----- GIVEN RECORDS

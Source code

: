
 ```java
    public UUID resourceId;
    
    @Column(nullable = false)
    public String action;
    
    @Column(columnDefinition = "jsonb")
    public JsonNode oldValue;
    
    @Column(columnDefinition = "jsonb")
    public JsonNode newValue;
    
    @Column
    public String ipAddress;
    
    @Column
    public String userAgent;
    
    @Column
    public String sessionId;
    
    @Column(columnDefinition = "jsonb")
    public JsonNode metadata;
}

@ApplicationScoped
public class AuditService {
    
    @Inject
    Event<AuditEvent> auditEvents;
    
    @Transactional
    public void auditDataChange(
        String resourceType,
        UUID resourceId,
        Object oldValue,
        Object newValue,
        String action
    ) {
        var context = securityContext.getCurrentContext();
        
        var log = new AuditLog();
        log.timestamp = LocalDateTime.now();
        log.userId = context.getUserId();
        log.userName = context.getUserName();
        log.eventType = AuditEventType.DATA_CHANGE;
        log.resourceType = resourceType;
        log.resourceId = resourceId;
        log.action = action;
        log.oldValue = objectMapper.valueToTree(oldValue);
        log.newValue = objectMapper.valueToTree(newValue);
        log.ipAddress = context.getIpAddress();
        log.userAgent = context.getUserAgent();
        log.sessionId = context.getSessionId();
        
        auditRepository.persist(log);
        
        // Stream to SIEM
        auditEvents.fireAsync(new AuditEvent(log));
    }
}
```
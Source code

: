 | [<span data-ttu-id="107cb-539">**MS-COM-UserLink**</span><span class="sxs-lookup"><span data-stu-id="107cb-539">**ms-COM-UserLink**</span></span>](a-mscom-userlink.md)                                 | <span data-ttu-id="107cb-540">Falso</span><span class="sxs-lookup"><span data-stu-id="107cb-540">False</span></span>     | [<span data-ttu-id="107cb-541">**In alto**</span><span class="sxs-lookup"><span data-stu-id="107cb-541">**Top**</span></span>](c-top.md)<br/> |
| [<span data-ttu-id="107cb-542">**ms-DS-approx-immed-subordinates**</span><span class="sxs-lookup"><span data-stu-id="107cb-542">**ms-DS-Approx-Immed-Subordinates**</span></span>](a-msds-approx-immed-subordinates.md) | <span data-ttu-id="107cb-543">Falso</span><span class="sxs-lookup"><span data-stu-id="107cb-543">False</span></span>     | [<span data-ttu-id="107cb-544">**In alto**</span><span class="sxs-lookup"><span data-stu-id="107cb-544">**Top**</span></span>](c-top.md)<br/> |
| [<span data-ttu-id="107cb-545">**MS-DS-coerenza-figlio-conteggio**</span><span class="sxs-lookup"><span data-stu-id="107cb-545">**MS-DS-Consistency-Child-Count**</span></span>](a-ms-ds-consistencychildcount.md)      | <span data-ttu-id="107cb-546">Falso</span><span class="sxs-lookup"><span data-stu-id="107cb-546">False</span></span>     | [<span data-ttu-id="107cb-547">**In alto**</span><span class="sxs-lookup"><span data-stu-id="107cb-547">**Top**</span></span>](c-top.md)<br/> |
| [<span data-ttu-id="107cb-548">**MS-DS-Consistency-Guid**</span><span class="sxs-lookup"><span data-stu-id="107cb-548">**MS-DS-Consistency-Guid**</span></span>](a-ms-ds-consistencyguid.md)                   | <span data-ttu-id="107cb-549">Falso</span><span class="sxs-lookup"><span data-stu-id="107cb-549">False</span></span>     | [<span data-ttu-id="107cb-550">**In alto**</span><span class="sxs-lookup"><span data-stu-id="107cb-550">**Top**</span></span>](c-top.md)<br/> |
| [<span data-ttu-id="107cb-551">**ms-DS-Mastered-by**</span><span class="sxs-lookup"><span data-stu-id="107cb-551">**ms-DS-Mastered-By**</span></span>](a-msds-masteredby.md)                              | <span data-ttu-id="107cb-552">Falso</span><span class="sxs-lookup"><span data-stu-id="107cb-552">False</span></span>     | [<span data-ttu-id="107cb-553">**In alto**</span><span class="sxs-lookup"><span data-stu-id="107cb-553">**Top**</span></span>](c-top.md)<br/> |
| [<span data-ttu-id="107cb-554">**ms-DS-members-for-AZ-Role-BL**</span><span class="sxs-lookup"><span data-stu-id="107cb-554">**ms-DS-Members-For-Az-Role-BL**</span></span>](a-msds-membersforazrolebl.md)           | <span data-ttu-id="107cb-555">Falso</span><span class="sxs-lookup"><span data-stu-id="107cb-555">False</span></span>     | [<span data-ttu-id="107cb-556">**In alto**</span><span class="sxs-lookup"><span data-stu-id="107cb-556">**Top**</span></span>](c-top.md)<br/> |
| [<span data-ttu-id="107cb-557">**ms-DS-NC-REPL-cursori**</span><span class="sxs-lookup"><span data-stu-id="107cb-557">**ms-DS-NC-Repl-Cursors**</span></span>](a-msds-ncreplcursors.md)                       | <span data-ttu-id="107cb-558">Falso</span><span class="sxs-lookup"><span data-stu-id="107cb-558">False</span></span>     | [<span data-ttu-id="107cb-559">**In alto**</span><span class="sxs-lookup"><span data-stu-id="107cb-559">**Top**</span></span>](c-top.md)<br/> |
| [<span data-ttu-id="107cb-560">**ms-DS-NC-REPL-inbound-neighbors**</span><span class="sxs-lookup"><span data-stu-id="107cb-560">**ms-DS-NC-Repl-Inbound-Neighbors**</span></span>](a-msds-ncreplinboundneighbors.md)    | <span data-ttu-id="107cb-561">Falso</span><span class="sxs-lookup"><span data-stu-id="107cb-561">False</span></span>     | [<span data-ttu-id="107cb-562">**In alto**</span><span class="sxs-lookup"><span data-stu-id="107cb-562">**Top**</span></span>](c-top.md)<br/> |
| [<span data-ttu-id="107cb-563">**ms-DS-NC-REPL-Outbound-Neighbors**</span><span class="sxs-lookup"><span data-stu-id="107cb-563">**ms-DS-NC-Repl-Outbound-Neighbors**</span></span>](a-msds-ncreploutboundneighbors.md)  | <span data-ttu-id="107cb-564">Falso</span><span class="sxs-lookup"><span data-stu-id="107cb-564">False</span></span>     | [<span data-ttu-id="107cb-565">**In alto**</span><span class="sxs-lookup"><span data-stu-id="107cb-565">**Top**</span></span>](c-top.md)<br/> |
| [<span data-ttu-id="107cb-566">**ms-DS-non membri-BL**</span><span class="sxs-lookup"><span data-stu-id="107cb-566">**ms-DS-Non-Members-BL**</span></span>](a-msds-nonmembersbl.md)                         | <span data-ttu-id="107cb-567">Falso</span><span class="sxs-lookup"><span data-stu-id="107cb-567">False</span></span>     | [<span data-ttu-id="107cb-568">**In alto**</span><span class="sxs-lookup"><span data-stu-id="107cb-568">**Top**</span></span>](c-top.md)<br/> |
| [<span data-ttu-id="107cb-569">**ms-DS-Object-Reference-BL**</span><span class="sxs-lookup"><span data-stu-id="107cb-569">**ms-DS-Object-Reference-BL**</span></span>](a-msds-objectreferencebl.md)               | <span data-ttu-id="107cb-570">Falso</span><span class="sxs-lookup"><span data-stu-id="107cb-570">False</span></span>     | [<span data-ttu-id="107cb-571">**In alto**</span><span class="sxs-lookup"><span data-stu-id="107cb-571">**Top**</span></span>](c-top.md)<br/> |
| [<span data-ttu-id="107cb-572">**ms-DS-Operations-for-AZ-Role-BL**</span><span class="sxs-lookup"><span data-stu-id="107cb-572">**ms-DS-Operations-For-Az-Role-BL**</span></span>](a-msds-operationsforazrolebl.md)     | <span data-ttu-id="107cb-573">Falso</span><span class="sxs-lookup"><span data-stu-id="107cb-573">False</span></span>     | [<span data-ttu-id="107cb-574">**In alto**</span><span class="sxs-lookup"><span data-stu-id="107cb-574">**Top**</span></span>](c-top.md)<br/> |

----------

> _WORK REQUEST_
Throughout the material above, find lines holding the word "String", then copy them.

> _ANSWER SPACE_
    public String action;
    public String ipAddress;
    public String userAgent;
    public String sessionId;
        String resourceType,
        String action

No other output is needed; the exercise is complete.